Making sure the assembly was pleasant to work with was important for another more practical reason: there isn't going to be a compiler! Although I would love to come back and write a simple C compiler for Idli at some point (perhaps a port of TCC), I just didn't (and don't) have enough time to consider making one at this stage. So given that we're stuck in assembly either way it makes sense to at least make it a fun place to be.
The other goal was to try and get decent performance despite the limitations of the platform. I didn't want to sacrifice the usability of the assembly language, but also wanted to make sure to include instructions that would complement the underlying hardware rather than fight against it. This was one of the key motivators for a number of design decisions, so we'll come back to them in more detail in the sections below.
IO Pins
If you can't get instructions or data from memory into your processor it can't really do anything, and access to this memory is performed via one or more input and output pins.
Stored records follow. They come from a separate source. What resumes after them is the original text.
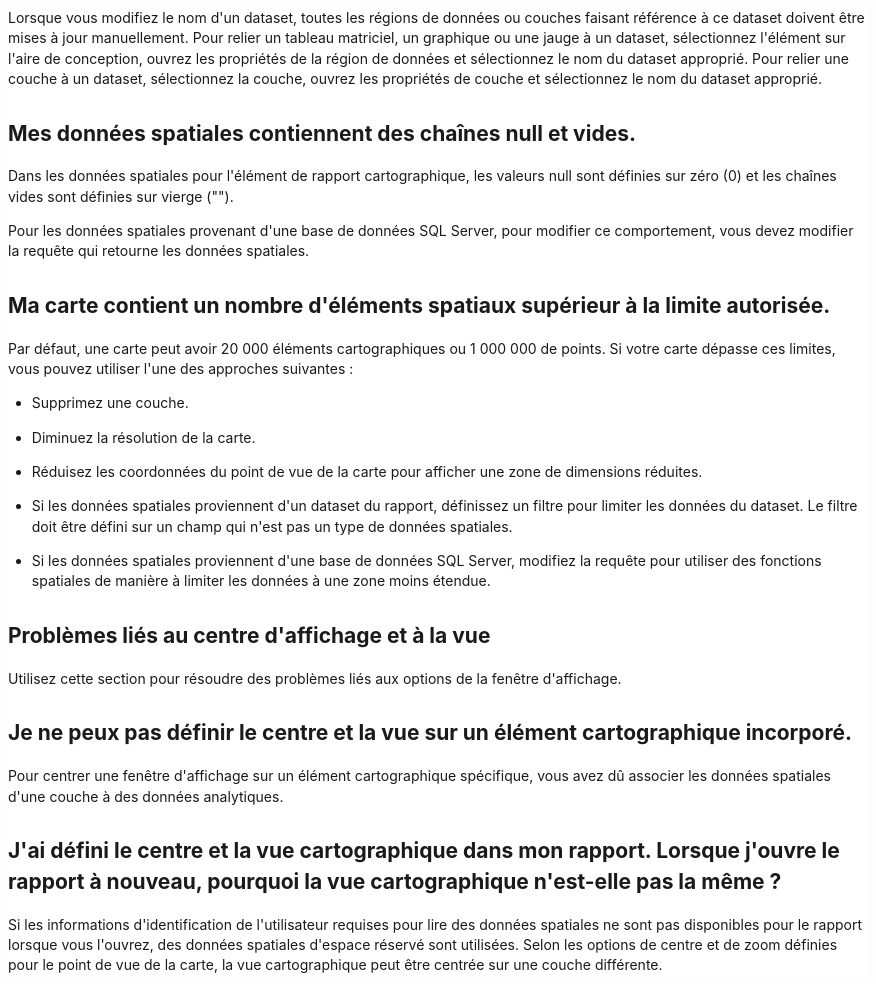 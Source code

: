  Lorsque vous modifiez le nom d'un dataset, toutes les régions de données ou couches faisant référence à ce dataset doivent être mises à jour manuellement. Pour relier un tableau matriciel, un graphique ou une jauge à un dataset, sélectionnez l'élément sur l'aire de conception, ouvrez les propriétés de la région de données et sélectionnez le nom du dataset approprié. Pour relier une couche à un dataset, sélectionnez la couche, ouvrez les propriétés de couche et sélectionnez le nom du dataset approprié.  
  
## <a name="my-spatial-data-contains-nulls-and-empty-strings"></a>Mes données spatiales contiennent des chaînes null et vides.  
 Dans les données spatiales pour l'élément de rapport cartographique, les valeurs null sont définies sur zéro (0) et les chaînes vides sont définies sur vierge ("").  
  
 Pour les données spatiales provenant d'une base de données SQL Server, pour modifier ce comportement, vous devez modifier la requête qui retourne les données spatiales.  
  
## <a name="my-map-exceeds-the-maximum-number-of-spatial-elements"></a>Ma carte contient un nombre d'éléments spatiaux supérieur à la limite autorisée.  
 Par défaut, une carte peut avoir 20 000 éléments cartographiques ou 1 000 000 de points. Si votre carte dépasse ces limites, vous pouvez utiliser l'une des approches suivantes :  
  
-   Supprimez une couche.  
  
-   Diminuez la résolution de la carte.  
  
-   Réduisez les coordonnées du point de vue de la carte pour afficher une zone de dimensions réduites.  
  
-   Si les données spatiales proviennent d'un dataset du rapport, définissez un filtre pour limiter les données du dataset. Le filtre doit être défini sur un champ qui n'est pas un type de données spatiales.  
  
-   Si les données spatiales proviennent d'une base de données SQL Server, modifiez la requête pour utiliser des fonctions spatiales de manière à limiter les données à une zone moins étendue.  
  
##  <a name="Viewport"></a> Problèmes liés au centre d'affichage et à la vue  
 Utilisez cette section pour résoudre des problèmes liés aux options de la fenêtre d'affichage.  
  
## <a name="i-cannot-set-the-center-and-view-on-an-embedded-map-element"></a>Je ne peux pas définir le centre et la vue sur un élément cartographique incorporé.  
 Pour centrer une fenêtre d'affichage sur un élément cartographique spécifique, vous avez dû associer les données spatiales d'une couche à des données analytiques.  
  
## <a name="i-set-the-map-center-and-view-in-my-report-when-i-reopen-the-report-why-isnt-the-map-view-the-same"></a>J'ai défini le centre et la vue cartographique dans mon rapport. Lorsque j'ouvre le rapport à nouveau, pourquoi la vue cartographique n'est-elle pas la même ?  
 Si les informations d'identification de l'utilisateur requises pour lire des données spatiales ne sont pas disponibles pour le rapport lorsque vous l'ouvrez, des données spatiales d'espace réservé sont utilisées. Selon les options de centre et de zoom définies pour le point de vue de la carte, la vue cartographique peut être centrée sur une couche différente.  
   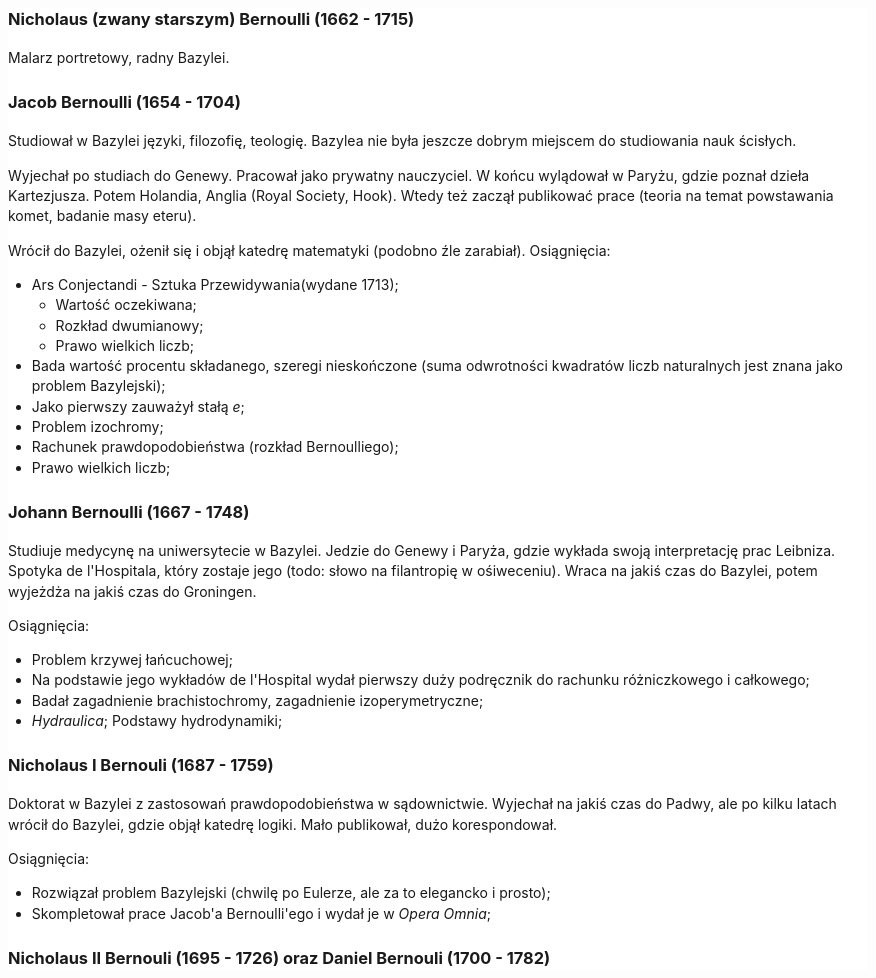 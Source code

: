 ### Nicholaus (zwany starszym) Bernoulli (1662 - 1715)

Malarz portretowy, radny Bazylei.

### Jacob Bernoulli (1654 - 1704)

Studiował w Bazylei języki, filozofię, teologię. Bazylea nie była jeszcze dobrym miejscem do studiowania nauk ścisłych.

Wyjechał po studiach do Genewy. Pracował jako prywatny nauczyciel. W końcu wylądował w Paryżu, gdzie poznał dzieła Kartezjusza. Potem Holandia, Anglia (Royal Society, Hook). Wtedy też zaczął publikować prace (teoria na temat powstawania komet, badanie masy eteru).

Wrócił do Bazylei, ożenił się i objął katedrę matematyki (podobno źle zarabiał).
Osiągnięcia:

- Ars Conjectandi - Sztuka Przewidywania(wydane 1713);
  - Wartość oczekiwana;
  - Rozkład dwumianowy;
  - Prawo wielkich liczb;
- Bada wartość procentu składanego, szeregi nieskończone (suma odwrotności kwadratów liczb naturalnych jest znana jako problem Bazylejski);
- Jako pierwszy zauważył stałą *e*;
- Problem izochromy;
- Rachunek prawdopodobieństwa (rozkład Bernoulliego);
- Prawo wielkich liczb;

### Johann Bernoulli (1667 - 1748)

Studiuje medycynę na uniwersytecie w Bazylei. Jedzie do Genewy i Paryża, gdzie wykłada swoją interpretację prac Leibniza. Spotyka de l'Hospitala, który zostaje jego (todo: słowo na filantropię w ośiweceniu). Wraca na jakiś czas do Bazylei, potem wyjeżdża na jakiś czas do Groningen.

Osiągnięcia:

- Problem krzywej łańcuchowej;
- Na podstawie jego wykładów de l'Hospital wydał pierwszy duży podręcznik do rachunku różniczkowego i całkowego;
- Badał zagadnienie brachistochromy, zagadnienie izoperymetryczne;
- *Hydraulica*; Podstawy hydrodynamiki;

### Nicholaus I Bernouli (1687 - 1759)

Doktorat w Bazylei z zastosowań prawdopodobieństwa w sądownictwie. Wyjechał na jakiś czas do Padwy, ale po kilku latach wrócił do Bazylei, gdzie objął katedrę logiki. Mało publikował, dużo korespondował.

Osiągnięcia:

- Rozwiązał problem Bazylejski (chwilę po Eulerze, ale za to elegancko i prosto);
- Skompletował prace Jacob'a Bernoulli'ego i wydał je w *Opera Omnia*;

### Nicholaus II Bernouli (1695 - 1726) oraz Daniel Bernouli (1700 - 1782)
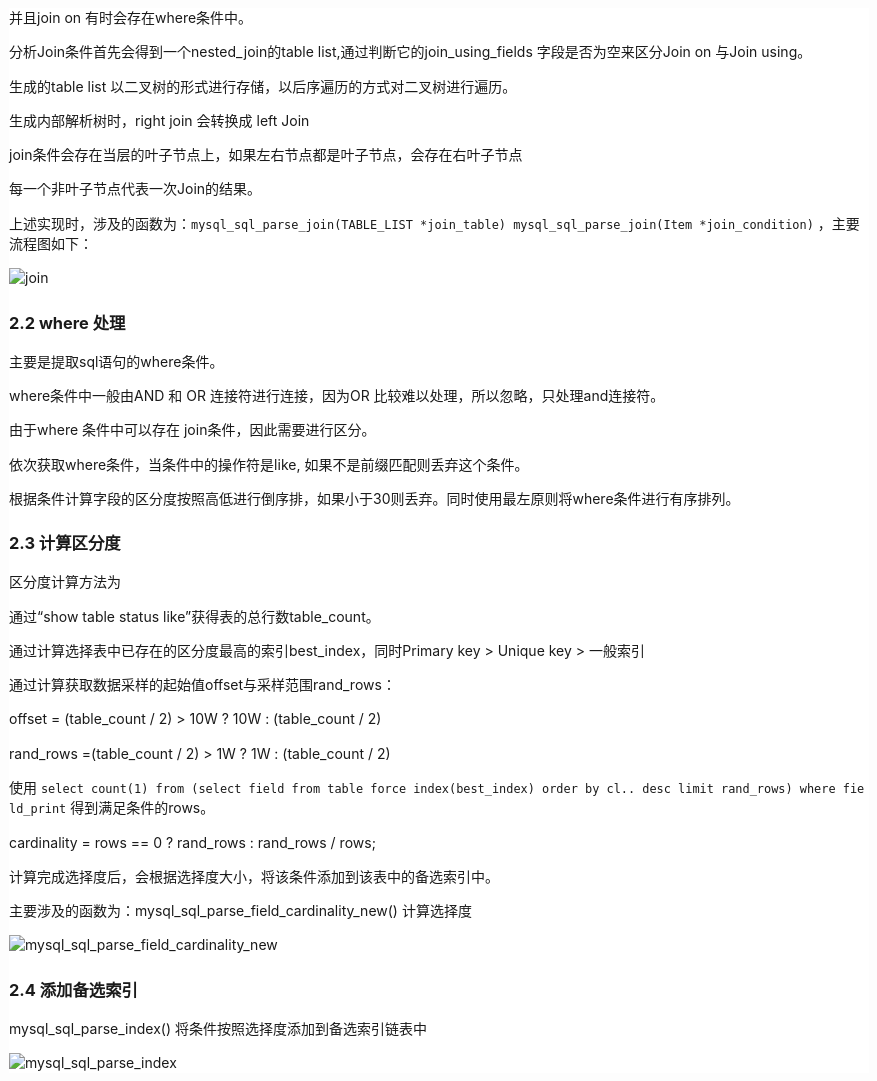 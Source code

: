 并且join on 有时会存在where条件中。

分析Join条件首先会得到一个nested_join的table list,通过判断它的join_using_fields 字段是否为空来区分Join on 与Join using。

生成的table list 以二叉树的形式进行存储，以后序遍历的方式对二叉树进行遍历。

生成内部解析树时，right join 会转换成 left Join

join条件会存在当层的叶子节点上，如果左右节点都是叶子节点，会存在右叶子节点

每一个非叶子节点代表一次Join的结果。

上述实现时，涉及的函数为：`mysql_sql_parse_join(TABLE_LIST *join_table) mysql_sql_parse_join(Item *join_condition)` ，主要流程图如下：

![join](https://github.com/Meituan-Dianping/SQLAdvisor/raw/master/doc/img/2.jpg)

### 2.2 where 处理

主要是提取sql语句的where条件。

where条件中一般由AND 和 OR 连接符进行连接，因为OR 比较难以处理，所以忽略，只处理and连接符。

由于where 条件中可以存在 join条件，因此需要进行区分。

依次获取where条件，当条件中的操作符是like, 如果不是前缀匹配则丢弃这个条件。

根据条件计算字段的区分度按照高低进行倒序排，如果小于30则丢弃。同时使用最左原则将where条件进行有序排列。

### 2.3 计算区分度

区分度计算方法为

通过“show table status like”获得表的总行数table_count。

通过计算选择表中已存在的区分度最高的索引best_index，同时Primary key > Unique key > 一般索引

通过计算获取数据采样的起始值offset与采样范围rand_rows：

offset = (table_count / 2) > 10W ? 10W : (table_count / 2)

rand_rows =(table_count / 2) > 1W ? 1W : (table_count / 2)

使用 `select count(1) from (select field from table force index(best_index) order by cl.. desc limit rand_rows) where field_print` 得到满足条件的rows。

cardinality = rows == 0 ? rand_rows : rand_rows / rows;

计算完成选择度后，会根据选择度大小，将该条件添加到该表中的备选索引中。

主要涉及的函数为：mysql_sql_parse_field_cardinality_new() 计算选择度

![mysql_sql_parse_field_cardinality_new](https://github.com/Meituan-Dianping/SQLAdvisor/raw/master/doc/img/3.jpg)

### 2.4 添加备选索引

mysql_sql_parse_index() 将条件按照选择度添加到备选索引链表中

![mysql_sql_parse_index](https://github.com/Meituan-Dianping/SQLAdvisor/raw/master/doc/img/4.jpg)
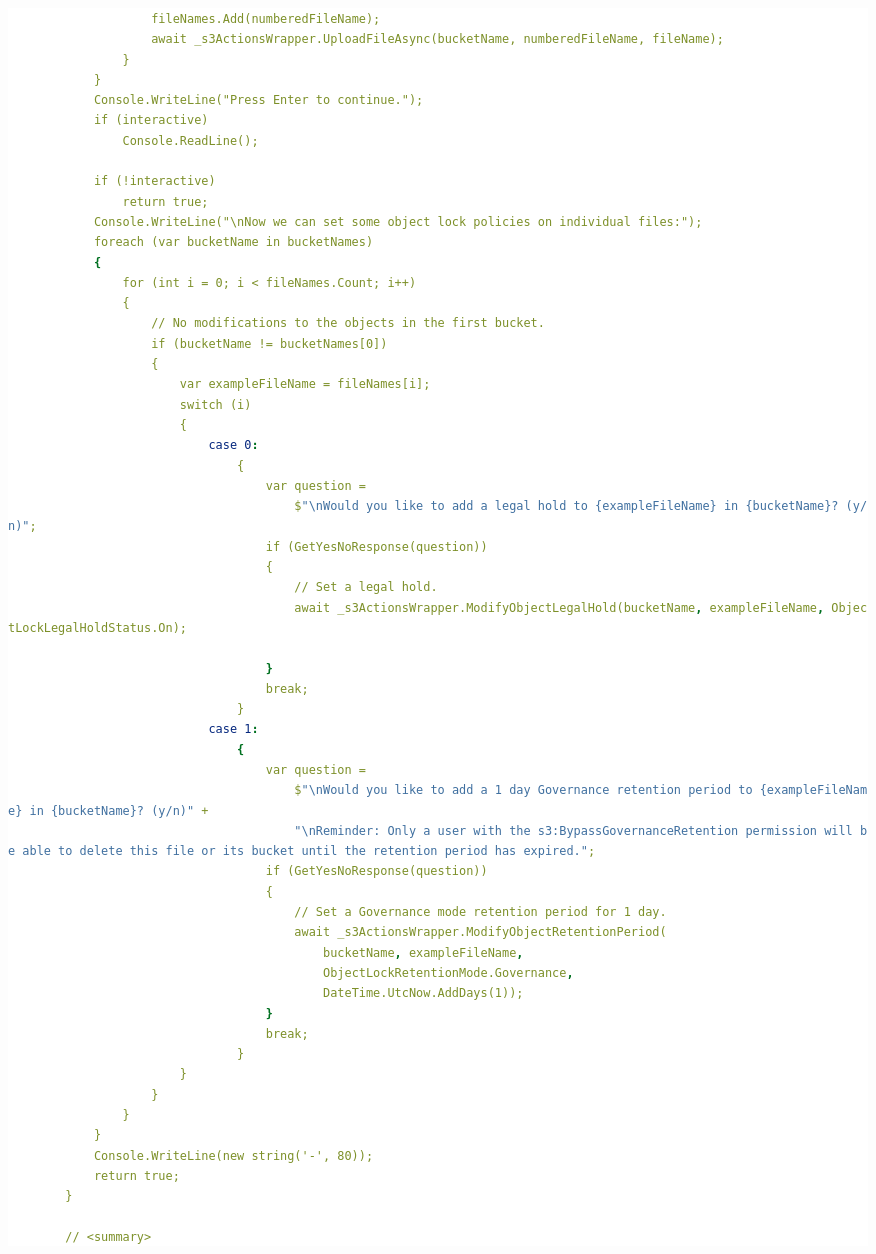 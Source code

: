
 ```yaml
                    fileNames.Add(numberedFileName);
                    await _s3ActionsWrapper.UploadFileAsync(bucketName, numberedFileName, fileName);
                }
            }
            Console.WriteLine("Press Enter to continue.");
            if (interactive)
                Console.ReadLine();

            if (!interactive)
                return true;
            Console.WriteLine("\nNow we can set some object lock policies on individual files:");
            foreach (var bucketName in bucketNames)
            {
                for (int i = 0; i < fileNames.Count; i++)
                {
                    // No modifications to the objects in the first bucket.
                    if (bucketName != bucketNames[0])
                    {
                        var exampleFileName = fileNames[i];
                        switch (i)
                        {
                            case 0:
                                {
                                    var question =
                                        $"\nWould you like to add a legal hold to {exampleFileName} in {bucketName}? (y/n)";
                                    if (GetYesNoResponse(question))
                                    {
                                        // Set a legal hold.
                                        await _s3ActionsWrapper.ModifyObjectLegalHold(bucketName, exampleFileName, ObjectLockLegalHoldStatus.On);

                                    }
                                    break;
                                }
                            case 1:
                                {
                                    var question =
                                        $"\nWould you like to add a 1 day Governance retention period to {exampleFileName} in {bucketName}? (y/n)" +
                                        "\nReminder: Only a user with the s3:BypassGovernanceRetention permission will be able to delete this file or its bucket until the retention period has expired.";
                                    if (GetYesNoResponse(question))
                                    {
                                        // Set a Governance mode retention period for 1 day.
                                        await _s3ActionsWrapper.ModifyObjectRetentionPeriod(
                                            bucketName, exampleFileName,
                                            ObjectLockRetentionMode.Governance,
                                            DateTime.UtcNow.AddDays(1));
                                    }
                                    break;
                                }
                        }
                    }
                }
            }
            Console.WriteLine(new string('-', 80));
            return true;
        }

        // <summary>
``` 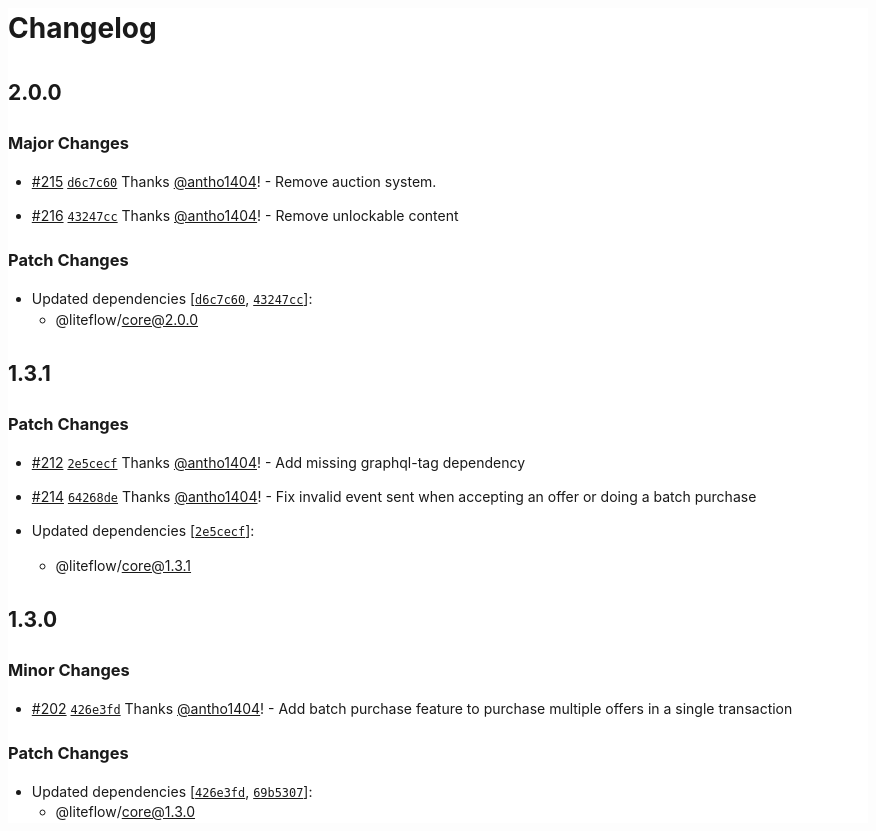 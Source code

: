 # Changelog

## 2.0.0

### Major Changes

- [#215](https://github.com/liteflow-labs/liteflow-js/pull/215) [`d6c7c60`](https://github.com/liteflow-labs/liteflow-js/commit/d6c7c608d713cf626f944676a882676193da6e9c) Thanks [@antho1404](https://github.com/antho1404)! - Remove auction system.

- [#216](https://github.com/liteflow-labs/liteflow-js/pull/216) [`43247cc`](https://github.com/liteflow-labs/liteflow-js/commit/43247cca709e991cc0474c39bae149b9a1683fae) Thanks [@antho1404](https://github.com/antho1404)! - Remove unlockable content

### Patch Changes

- Updated dependencies [[`d6c7c60`](https://github.com/liteflow-labs/liteflow-js/commit/d6c7c608d713cf626f944676a882676193da6e9c), [`43247cc`](https://github.com/liteflow-labs/liteflow-js/commit/43247cca709e991cc0474c39bae149b9a1683fae)]:
  - @liteflow/core@2.0.0

## 1.3.1

### Patch Changes

- [#212](https://github.com/liteflow-labs/liteflow-js/pull/212) [`2e5cecf`](https://github.com/liteflow-labs/liteflow-js/commit/2e5cecf1acb9d9585a8b4a7ace8137c7d33ed2c0) Thanks [@antho1404](https://github.com/antho1404)! - Add missing graphql-tag dependency

- [#214](https://github.com/liteflow-labs/liteflow-js/pull/214) [`64268de`](https://github.com/liteflow-labs/liteflow-js/commit/64268de6b2e19047bcd48f0510bfc2a9c54455e0) Thanks [@antho1404](https://github.com/antho1404)! - Fix invalid event sent when accepting an offer or doing a batch purchase

- Updated dependencies [[`2e5cecf`](https://github.com/liteflow-labs/liteflow-js/commit/2e5cecf1acb9d9585a8b4a7ace8137c7d33ed2c0)]:
  - @liteflow/core@1.3.1

## 1.3.0

### Minor Changes

- [#202](https://github.com/liteflow-labs/liteflow-js/pull/202) [`426e3fd`](https://github.com/liteflow-labs/liteflow-js/commit/426e3fd1a4b1da27a789046cf5ca0b823e8dcb22) Thanks [@antho1404](https://github.com/antho1404)! - Add batch purchase feature to purchase multiple offers in a single transaction

### Patch Changes

- Updated dependencies [[`426e3fd`](https://github.com/liteflow-labs/liteflow-js/commit/426e3fd1a4b1da27a789046cf5ca0b823e8dcb22), [`69b5307`](https://github.com/liteflow-labs/liteflow-js/commit/69b5307f4a7f1b63ca106ce9059dc8501d65473f)]:
  - @liteflow/core@1.3.0
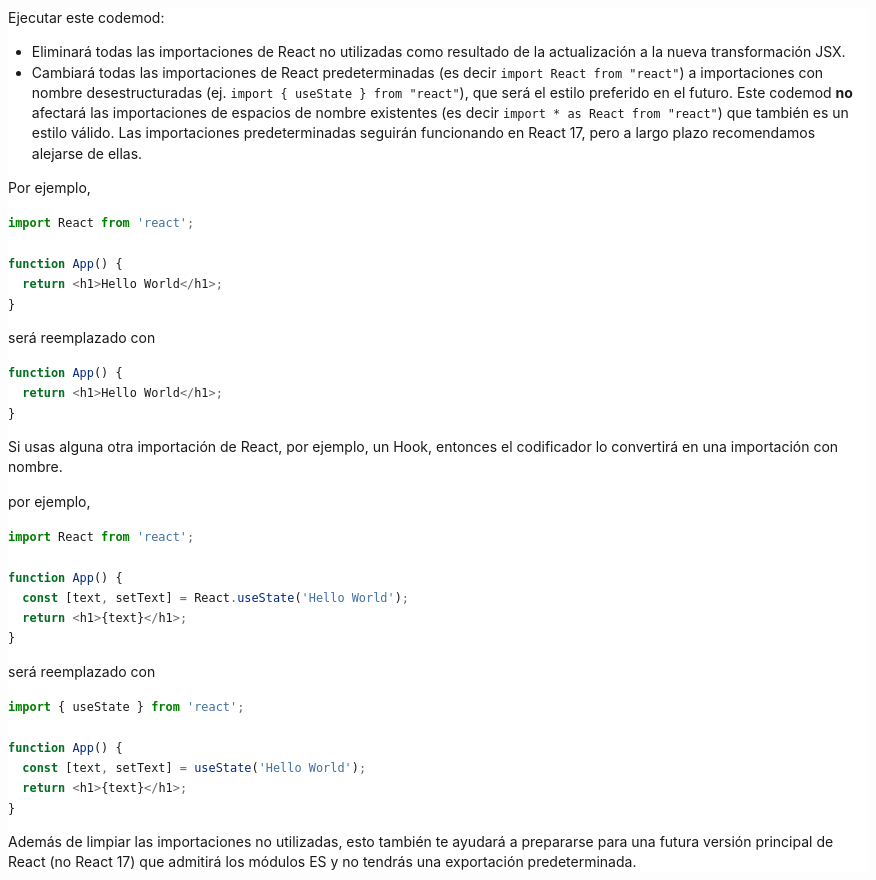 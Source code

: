 Ejecutar este codemod:

* Eliminará todas las importaciones de React no utilizadas como resultado de la actualización a la nueva transformación JSX.
* Cambiará todas las importaciones de React predeterminadas (es decir `import React from "react"`) a importaciones con nombre desestructuradas (ej. `import { useState } from "react"`), que será el estilo preferido en el futuro. Este codemod **no** afectará las importaciones de espacios de nombre existentes (es decir `import * as React from "react"`) que también es un estilo válido. Las importaciones predeterminadas seguirán funcionando en React 17, pero a largo plazo recomendamos alejarse de ellas.

Por ejemplo,

```js
import React from 'react';

function App() {
  return <h1>Hello World</h1>;
}
```

será reemplazado con

```js
function App() {
  return <h1>Hello World</h1>;
}
```

Si usas alguna otra importación de React, por ejemplo, un Hook, entonces el codificador lo convertirá en una importación con nombre.

por ejemplo,

```js
import React from 'react';

function App() {
  const [text, setText] = React.useState('Hello World');
  return <h1>{text}</h1>;
}
```

será reemplazado con

```js
import { useState } from 'react';

function App() {
  const [text, setText] = useState('Hello World');
  return <h1>{text}</h1>;
}
```

Además de limpiar las importaciones no utilizadas, esto también te ayudará a prepararse para una futura versión principal de React (no React 17) que admitirá los módulos ES y no tendrás una exportación predeterminada.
At an extremely high level, with all else being equal, the more pins you can use at the same time in parallel the more bits of data you can transfer in a single clock cycle, and hence the faster you can operate on it.
Tiny Tapeout is extremely limited in IO bandwidth. At the time of writing, each design has access to the following pins with a maximum output frequency of 33MHz:
- One clock input.
- One reset input.
- Eight general purpose input pins.
- Eight general purpose output pins.
- Eight general purpose bidirectional pins.
For full details on the interface see the technical specification.
With this in mind it made sense to go with a serial memory using SPI, which in its most basic mode uses only four pins:
- Clock signal, SCK.
- Chip select signal, CS.
- Data input, MOSI (Master Out Slave In).
- Data output, MISO (Master In Slave Out).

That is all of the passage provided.